Truth be told, in those early years Hollywood did try to cast a real Asian actor for a leading Asian role. Earlier, Technicolor was using Anna May for the color experiment in The Toll of the Sea, and Sessue Hayakawa, before he was hamstrung by rising Japanophobia, had played leads in numerous films. In The Chinese Parrot, the second Charlie Chan flick, in which Anna May was a vaudeville dancer, the Chinese detective was actually played by Kamiyama Sojin, who had appeared in The Thief of Bagdad. For all the sins committed by Hollywood for casting white actors as Charlie Chan, at least the first three films of the long-running series featured Asian leads: George Kuwa in The House Without a Key (1926), Sojin in The Chinese Parrot (1927), and Edward Park in Behind That Curtain (1929). Unfortunately, the reels of the first two films have been lost, but, judging from the fact that in the third film, Charlie Chan, one of the most popular icons in the print media at the time, appears on screen for no more than one minute—he literally falls out of the picture!—we can surmise that Americans were not so keen on a real Chinese playing a Chinese character. They would have to go to a freak show for that, as they had done in earlier decades, flocking to see the world-famous Siamese Twins at the circus, or the China Lady at Peale’s Museum in Philadelphia. For Americans who cut their teeth on playing Indian or doing blackface, there was just not enough oomph—or too much MSG?—in an Oriental playing an Oriental. It would take someone like Warner Oland, the Swedish-turned-American whiz at yellowface, to salvage the legacy of the honorable Chinese detective.

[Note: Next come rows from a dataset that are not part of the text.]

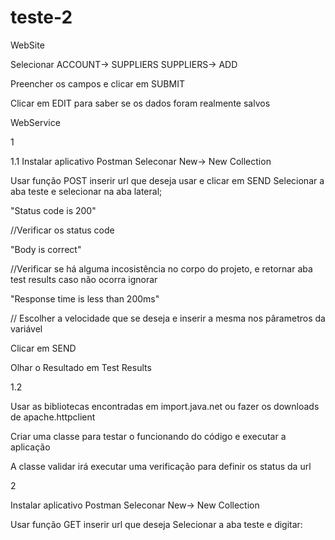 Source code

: # teste-2
WebSite

Selecionar ACCOUNT-> SUPPLIERS
           SUPPLIERS-> ADD

Preencher os campos e clicar em SUBMIT

Clicar em EDIT para saber se os dados foram realmente salvos

WebService

1

1.1
Instalar aplicativo Postman
Seleconar New-> New Collection

Usar função POST inserir url que deseja usar e clicar em SEND
Selecionar a aba teste e selecionar na aba lateral;

"Status code is 200"

//Verificar os status code

"Body is correct"

//Verificar se há alguma incosistência no corpo do projeto, e retornar aba test results caso não ocorra ignorar

"Response time is less than 200ms"

// Escolher a velocidade que se deseja e inserir a mesma nos pârametros da variável

Clicar em SEND

Olhar o Resultado em Test Results

1.2

Usar as bibliotecas encontradas em import.java.net ou fazer os downloads de apache.httpclient

Criar uma classe para testar o funcionando do código e executar a aplicação

A classe validar irá executar uma verificação para definir os status da url

2

Instalar aplicativo Postman
Seleconar New-> New Collection

Usar função GET inserir url que deseja
Selecionar a aba teste e digitar:
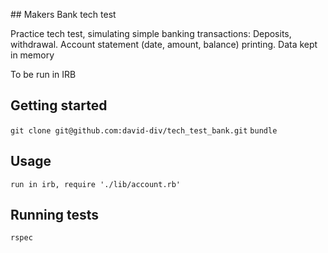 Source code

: ## Makers Bank tech test

Practice tech test, simulating simple banking transactions:
  Deposits, withdrawal.
  Account statement (date, amount, balance) printing.
  Data kept in memory

To be run in IRB

## Getting started

`git clone git@github.com:david-div/tech_test_bank.git`
`bundle`

## Usage

`run in irb, require './lib/account.rb'`


## Running tests

`rspec`
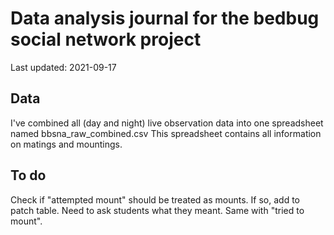 # Data analysis journal for the bedbug social network project
Last updated: 2021-09-17

## Data
I've combined all (day and night) live observation data into one spreadsheet named bbsna_raw_combined.csv
This spreadsheet contains all information on matings and mountings. 


## To do
Check if "attempted mount" should be treated as mounts. If so, add to patch table. Need to ask students what they meant. Same with "tried to mount". 
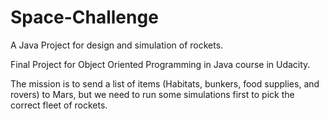 # Space-Challenge
A Java Project for design and simulation of rockets.

Final Project for Object Oriented Programming in Java course in Udacity.

The mission is to send a list of items (Habitats, bunkers, food supplies, and rovers) to Mars, but we need to run some simulations first to pick the correct fleet of rockets.
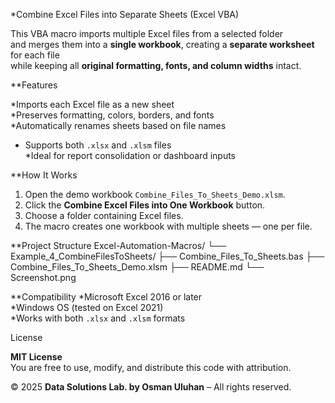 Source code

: *Combine Excel Files into Separate Sheets (Excel VBA)

This VBA macro imports multiple Excel files from a selected folder  
and merges them into a **single workbook**, creating a **separate worksheet** for each file  
while keeping all **original formatting, fonts, and column widths** intact.



**Features

*Imports each Excel file as a new sheet  
*Preserves formatting, colors, borders, and fonts  
*Automatically renames sheets based on file names  
* Supports both `.xlsx` and `.xlsm` files  
*Ideal for report consolidation or dashboard inputs  



**How It Works
1. Open the demo workbook `Combine_Files_To_Sheets_Demo.xlsm`.  
2. Click the **Combine Excel Files into One Workbook** button.  
3. Choose a folder containing Excel files.  
4. The macro creates one workbook with multiple sheets — one per file.



**Project Structure
Excel-Automation-Macros/
└── Example_4_CombineFilesToSheets/
├── Combine_Files_To_Sheets.bas
├── Combine_Files_To_Sheets_Demo.xlsm
├── README.md
└── Screenshot.png



**Compatibility
*Microsoft Excel 2016 or later  
*Windows OS (tested on Excel 2021)  
*Works with both `.xlsx` and `.xlsm` formats  


License

**MIT License**  
You are free to use, modify, and distribute this code with attribution.  

© 2025 **Data Solutions Lab. by Osman Uluhan** – All rights reserved.
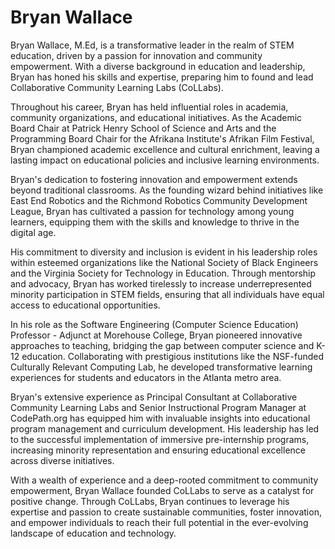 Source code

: # Bryan Wallace


Bryan Wallace, M.Ed, is a transformative leader in the realm of STEM education, driven by a passion for innovation and community empowerment. With a diverse background in education and leadership, Bryan has honed his skills and expertise, preparing him to found and lead Collaborative Community Learning Labs (CoLLabs).

Throughout his career, Bryan has held influential roles in academia, community organizations, and educational initiatives. As the Academic Board Chair at Patrick Henry School of Science and Arts and the Programming Board Chair for the Afrikana Institute's Afrikan Film Festival, Bryan championed academic excellence and cultural enrichment, leaving a lasting impact on educational policies and inclusive learning environments.

Bryan's dedication to fostering innovation and empowerment extends beyond traditional classrooms. As the founding wizard behind initiatives like East End Robotics and the Richmond Robotics Community Development League, Bryan has cultivated a passion for technology among young learners, equipping them with the skills and knowledge to thrive in the digital age.

His commitment to diversity and inclusion is evident in his leadership roles within esteemed organizations like the National Society of Black Engineers and the Virginia Society for Technology in Education. Through mentorship and advocacy, Bryan has worked tirelessly to increase underrepresented minority participation in STEM fields, ensuring that all individuals have equal access to educational opportunities.

In his role as the Software Engineering (Computer Science Education) Professor - Adjunct at Morehouse College, Bryan pioneered innovative approaches to teaching, bridging the gap between computer science and K-12 education. Collaborating with prestigious institutions like the NSF-funded Culturally Relevant Computing Lab, he developed transformative learning experiences for students and educators in the Atlanta metro area.

Bryan's extensive experience as Principal Consultant at Collaborative Community Learning Labs and Senior Instructional Program Manager at CodePath.org has equipped him with invaluable insights into educational program management and curriculum development. His leadership has led to the successful implementation of immersive pre-internship programs, increasing minority representation and ensuring educational excellence across diverse initiatives.

With a wealth of experience and a deep-rooted commitment to community empowerment, Bryan Wallace founded CoLLabs to serve as a catalyst for positive change. Through CoLLabs, Bryan continues to leverage his expertise and passion to create sustainable communities, foster innovation, and empower individuals to reach their full potential in the ever-evolving landscape of education and technology.
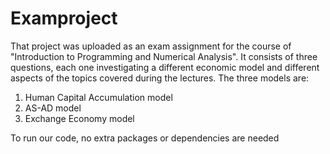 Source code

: # Examproject

That project was uploaded as an exam assignment for the course of "Introduction to Programming and Numerical Analysis". It consists of three questions, each one investigating a different economic model and different aspects of the topics covered during the lectures. The three models are:

1. Human Capital Accumulation model
2. AS-AD model
3. Exchange Economy model

To run our code, no extra packages or dependencies are needed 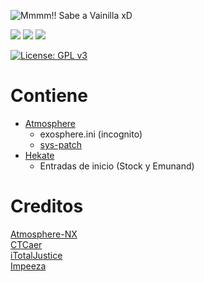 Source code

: 
![Mmmm!! Sabe a Vainilla xD](https://github.com/user-attachments/assets/81116224-b146-4076-a5b6-11db7d8b7f9c)


![](https://img.shields.io/github/v/release/Atmosphere-NX/Atmosphere?color=green&label=atmosphere&style=flat)
![](https://img.shields.io/github/v/release/CTCaer/Hekate?color=green&label=hekate&style=flat)
![](https://img.shields.io/github/v/release/impeeza/sys-patch?color=green&label=sys-patch&style=flat)

[![License: GPL v3](https://img.shields.io/badge/License-GPLv3-blue.svg)](https://www.gnu.org/licenses/gpl-3.0)



Contiene
=====
- [Atmosphere](https://github.com/Atmosphere-NX/Atmosphere)
  * exosphere.ini (incognito)
  * [sys-patch](https://github.com/impeeza/sys-patch)
- [Hekate](https://github.com/CTCaer/hekate)
  * Entradas de inicio (Stock y Emunand)


Creditos
=====
[Atmosphere-NX](https://github.com/Atmosphere-NX)\
[CTCaer](https://github.com/CTCaer)\
[iTotalJustice](https://github.com/ITotalJustice)\
[Impeeza](https://github.com/impeeza/)


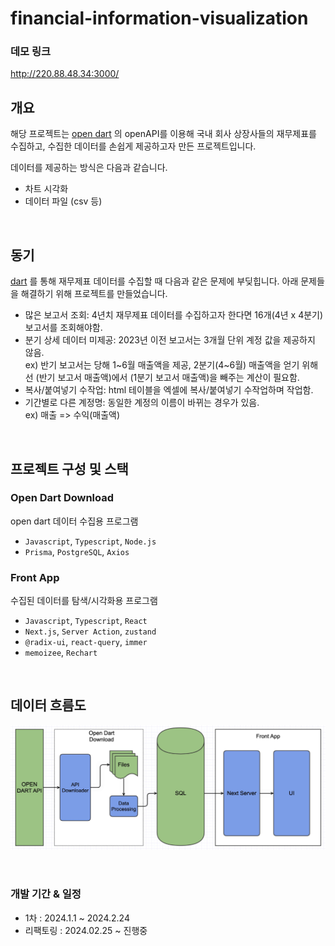 # financial-information-visualization

### 데모 링크

http://220.88.48.34:3000/

## 개요

해당 프로젝트는 [open dart](https://opendart.fss.or.kr/) 의 openAPI를 이용해 국내 회사 상장사들의 재무제표를 수집하고, 수집한 데이터를 손쉽게 제공하고자 만든 프로젝트입니다.

데이터를 제공하는 방식은 다음과 같습니다.

- 차트 시각화
- 데이터 파일 (csv 등)

<br/>

## 동기

[dart](https://dart.fss.or.kr/) 를 통해 재무제표 데이터를 수집할 때 다음과 같은 문제에 부딪힙니다. 아래 문제들을 해결하기 위해 프로젝트를 만들었습니다.

- 많은 보고서 조회: 4년치 재무제표 데이터를 수집하고자 한다면 16개(4년 x 4분기) 보고서를 조회해야함.
- 분기 상세 데이터 미제공: 2023년 이전 보고서는 3개월 단위 계정 값을 제공하지 않음.  
   ex) 반기 보고서는 당해 1~6월 매출액을 제공, 2분기(4~6월) 매출액을 얻기 위해선 (반기 보고서 매출액)에서 (1분기 보고서 매출액)을 빼주는 계산이 필요함.
- 복사/붙여넣기 수작업: html 테이블을 엑셀에 복사/붙여넣기 수작업하며 작업함.
- 기간별로 다른 계정명: 동일한 계정의 이름이 바뀌는 경우가 있음.  
   ex) 매출 => 수익(매출액)

<br/>

## 프로젝트 구성 및 스택

### Open Dart Download

open dart 데이터 수집용 프로그램

- `Javascript`, `Typescript`, `Node.js`
- `Prisma`, `PostgreSQL`, `Axios`

### Front App

수집된 데이터를 탐색/시각화용 프로그램

- `Javascript`, `Typescript`, `React`
- `Next.js`, `Server Action`, `zustand`
- `@radix-ui`, `react-query`, `immer`
- `memoizee`, `Rechart`

<br/>

## 데이터 흐름도

![데이터 흐름도](./assets/data-flow-chart.jpeg)

<br/>

### 개발 기간 & 일정

- 1차 : 2024.1.1 ~ 2024.2.24
- 리팩토링 : 2024.02.25 ~ 진행중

In such a toxic cultural milieu, Anna May did not feel at home, a sentiment shared by many nonwhite artists in the American entertainment world of the 1920s. “I felt it was a crisis in my life,” she recalled.10 Even though picking up a handful of supporting roles a year would be boast-worthy for many movie-struck girls, the daughter of a Chinese laundryman maintained her higher aspirations, undaunted by the welter of prejudice she faced. It was at this point that her fortune veered. At one of those swanky Hollywood parties, Anna May met Karl Vollmöller, a German author who had just adapted his own novel, Dirty Money, for a German film to be directed by Richard Eichberg. Film historians have often credited Vollmöller with introducing Marlene Dietrich to Josef von Sternberg, forgetting that the polymath German—he was a poet, philologist, archaeologist, playwright, screenwriter, and auto-racer—was also instrumental in raising Anna May’s profile. Vollmöller convinced Eichberg, who had been quite impressed by her performance in The Thief of Bagdad and others, to cast Anna May as the lead in the German film. In fact, to entice her to make the long trek across the pond, Eichberg offered her a generous five-picture contract. Although she did not know a word of German and had never traveled abroad except for a quick 1924 trip to Mexico with her family to validate their citizenship papers, this was an opportunity she could not decline. “The door opened,” she said, “and I walked through.”11

Thus, joining the exodus of other nonwhite performers such as Josephine Baker and Paul Robeson, Anna May sailed for Europe to seek a better future. On the eve of her departure, a columnist for the Los Angeles Times lamented, “It seems to us the greatest pity in the world that Hollywood producers are going to let that uniquely talented young oriental actress, Anna May Wong, slip through their fingers.”12 Ironically, just as those European greenhorns came to America to become white in the New World’s race crucible, Anna May was going to “old Europe” in order to be recognized as an American.